Jessica Harper terrified one male and one female customer at the Spar shop in Heathfield, Newton Abbot, in November 2017 by demanding cash and brandishing a small knife.

She received a suspended sentence at Exeter Crown Court because it has taken so long to bring her to justice and she has transformed her life in the meantime.

The normal sentencing guideline for a knifepoint robbery is four years, but a judge at Exeter Crown Court halved it and suspended it because of the delay.

The delay was caused by the case being passed backwards and forwards between the police and the Crown Prosecution Service, who at one time recommended taking no action.

That decision was queried by the police because there was clear CCTV on which Harper could be seen with a knife. The victims were also very distressed by the attacks.

One was a young mother, who had moved to a Devon village because she wanted a safe place to bring up her children. She was so frightened that she went to live with her parents in Buckinghamshire.

The other made a victim statement saying he was frightened to go out at night.

Harper, aged 32, of Alexandra Gardens, Ventnor, Isle of Wight, admitted attempted robbery and possession of a knife in public.

She was jailed for two years, suspended for two years, and ordered to undergo a year’s drug rehabilitation by Recorder Mr Ignatius Hughes, QC.

He said:”The court is put in a difficult position when serious offences are committed but the prosecution takes so long to bring them to court. That passage of time eventually leaves the court in the position of not sentencing the same offender.

“For very obvious reasons, it is bound to have the effect on sentence in the defendant’s favour. It must in this case.”

The judge said the robbery was amateurish and that nothing was stolen, nobody injured, and the victims had not run away.

Miss Christine Hart, prosecuting, said the attempted robbery took place outside the shop in Battle Street, Heathfield, at 7.45 pm on November 24, 2017.

Harper approached a woman who was on her way into the shop and asked her the time before pulling out the knife. The victim took refuge in the store.

A second customer then arrived and Harper demanded money and prodded the knife into his back. He pushed her away and walked off.

The female victim made an impact statement saying the attack had destroyed her dream of bringing up her three sons in Heathfield.

She said:”You hear so much about knife crime but you never expect it in Devon. She invaded my safe place and my community. I was terrified to go out and always looking over shoulder after that.”
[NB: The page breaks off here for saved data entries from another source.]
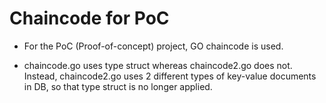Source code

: # Chaincode for PoC

- For the PoC (Proof-of-concept) project, GO chaincode is used. 


- chaincode.go uses type struct whereas chaincode2.go does not. Instead, chaincode2.go uses 2 different types of key-value documents in DB, so that type struct is no longer applied. 

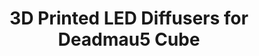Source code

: ---
layout: blogpost
title: 3D Printed LED Diffusers for Deadmau5 Cube
category: blog
topic: Deadmau5 Cube
tags: [Electronics, 3D Printing]
---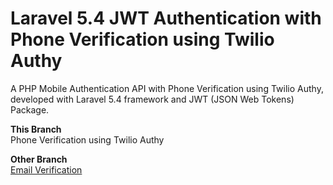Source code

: # Laravel 5.4 JWT Authentication with Phone Verification using Twilio Authy
A PHP Mobile Authentication API with Phone Verification using Twilio Authy, developed with Laravel 5.4 framework and JWT (JSON Web Tokens) Package.

**This Branch** <br/>
Phone Verification using Twilio Authy

**Other Branch** <br/>
<a href="https://github.com/MosesEsan/mesan-laravel-jwt-authentication-api" target="_blank">Email Verification</a>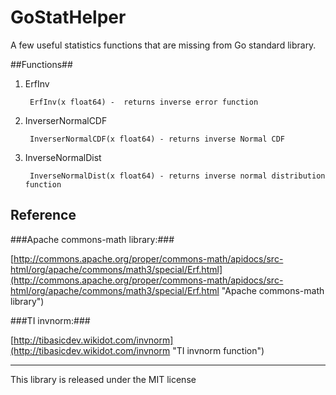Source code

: # GoStatHelper
A few useful statistics functions that are missing from Go standard library.

##Functions##
1. ErfInv

		ErfInv(x float64) -  returns inverse error function
2. InverserNormalCDF
		
		InverserNormalCDF(x float64) - returns inverse Normal CDF

3. InverseNormalDist

		InverseNormalDist(x float64) - returns inverse normal distribution function

## Reference ##

###Apache commons-math library:###

[http://commons.apache.org/proper/commons-math/apidocs/src-html/org/apache/commons/math3/special/Erf.html](http://commons.apache.org/proper/commons-math/apidocs/src-html/org/apache/commons/math3/special/Erf.html "Apache commons-math library")

###TI invnorm:###

[http://tibasicdev.wikidot.com/invnorm](http://tibasicdev.wikidot.com/invnorm "TI invnorm function")


----------


This library is released under the MIT license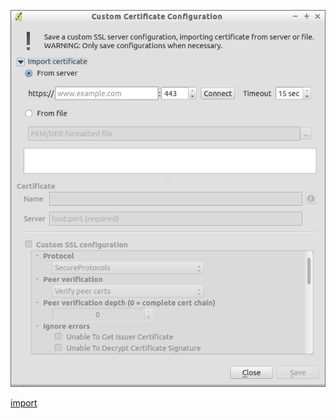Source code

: ![](../images/QgsAuthSslImportDialog-standalone.png)

[import](../gui/qgis-sample-QgsAuthSslImportDialog.py)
The male victim said:”When I had a knife in my back, I feared for my life and did not know if I was going to get stabbed or see my kids again.”
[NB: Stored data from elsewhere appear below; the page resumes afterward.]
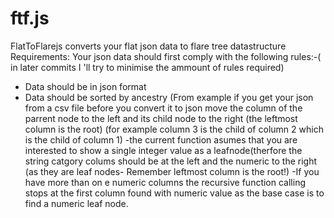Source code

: ftf.js
======

FlatToFlarejs converts your flat json data to flare tree datastructure
Requirements:
Your json data should first comply with the following rules:-( in later commits I 'll try to minimise the ammount of rules required)
- Data should be in json format 
- Data should be sorted by ancestry (From example if you get your json from a csv file before you convert it to json move the column of the parrent node to the left and its child node to the right (the leftmost column is the root)
(for example column 3 is the child of column 2 which is the child of column 1)
-the  current function asumes that you are interested to show a single integer value as a leafnode(therfore the string catgory colums should be at the left and the numeric to the right (as they are leaf nodes- Remember leftmost column is the root!)
-If you have more than on e numeric columns the recursive function calling stops at the first column found with numeric value as the base case is to find  a numeric leaf node.
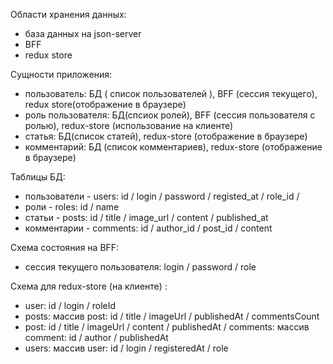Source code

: Области хранения данных:

- база данных на json-server
- BFF
- redux store

Сущности приложения:

- пользователь: БД ( список пользователей ), BFF (сессия текущего), redux store(отображение в браузере)
- роль пользователя: БД(спсиок ролей), BFF (сессия пользователя с ролью), redux-store (использование на клиенте)
- статья: БД(список статей), redux-store (отображение в браузере)
- комментарий: БД (список комментариев), redux-store (отображение в браузере)

Таблицы БД:

- пользователи - users: id / login / password / registed_at / role_id /
- роли - roles: id / name
- статьи - posts: id / title / image_url / content / published_at
- комментарии - comments: id / author_id / post_id / content

Схема состояния на BFF:

- сессия текущего пользователя: login / password / role

Схема для redux-store (на клиенте) :

- user: id / login / roleId
- posts: массив post: id / title / imageUrl / publishedAt / commentsCount
- post: id / title / imageUrl / content / publishedAt / comments: массив comment: id / author / publishedAt
- users: массив user: id / login / registeredAt / role
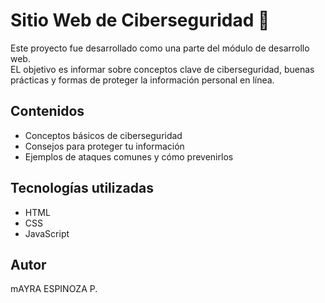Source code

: # Sitio Web de Ciberseguridad 🔐

Este proyecto fue desarrollado como  una  parte del módulo de desarrollo web.  
EL objetivo es informar sobre conceptos clave de ciberseguridad, buenas prácticas y formas de proteger la información personal en línea.

## Contenidos
- Conceptos básicos de ciberseguridad  
- Consejos para proteger tu información  
- Ejemplos de ataques comunes y cómo prevenirlos  

## Tecnologías utilizadas
- HTML  
- CSS  
- JavaScript  

## Autor
mAYRA ESPINOZA P.
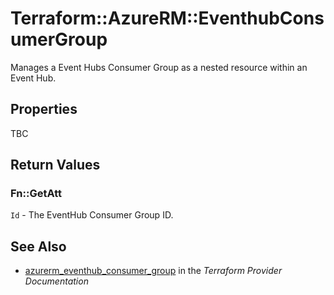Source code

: # Terraform::AzureRM::EventhubConsumerGroup

Manages a Event Hubs Consumer Group as a nested resource within an Event Hub.

## Properties

TBC

## Return Values

### Fn::GetAtt

`Id` - The EventHub Consumer Group ID.

## See Also

* [azurerm_eventhub_consumer_group](https://www.terraform.io/docs/providers/azurerm/r/eventhub_consumer_group.html) in the _Terraform Provider Documentation_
Mr Barry White, defending, said Harper was addicted to heroin and alcohol at the time of the offence and living with a fellow addict. She was injecting into her neck and groin and desperate for money to buy drugs.

She now has a new partner, who does not use drugs; has returned to be with her family on the Isle of Wight, and is working with the drug and alcohol addiction services and the probation service.

She is setting up her own business while helping as a charity volunteer and her life is utterly different from the one she was living in Devon.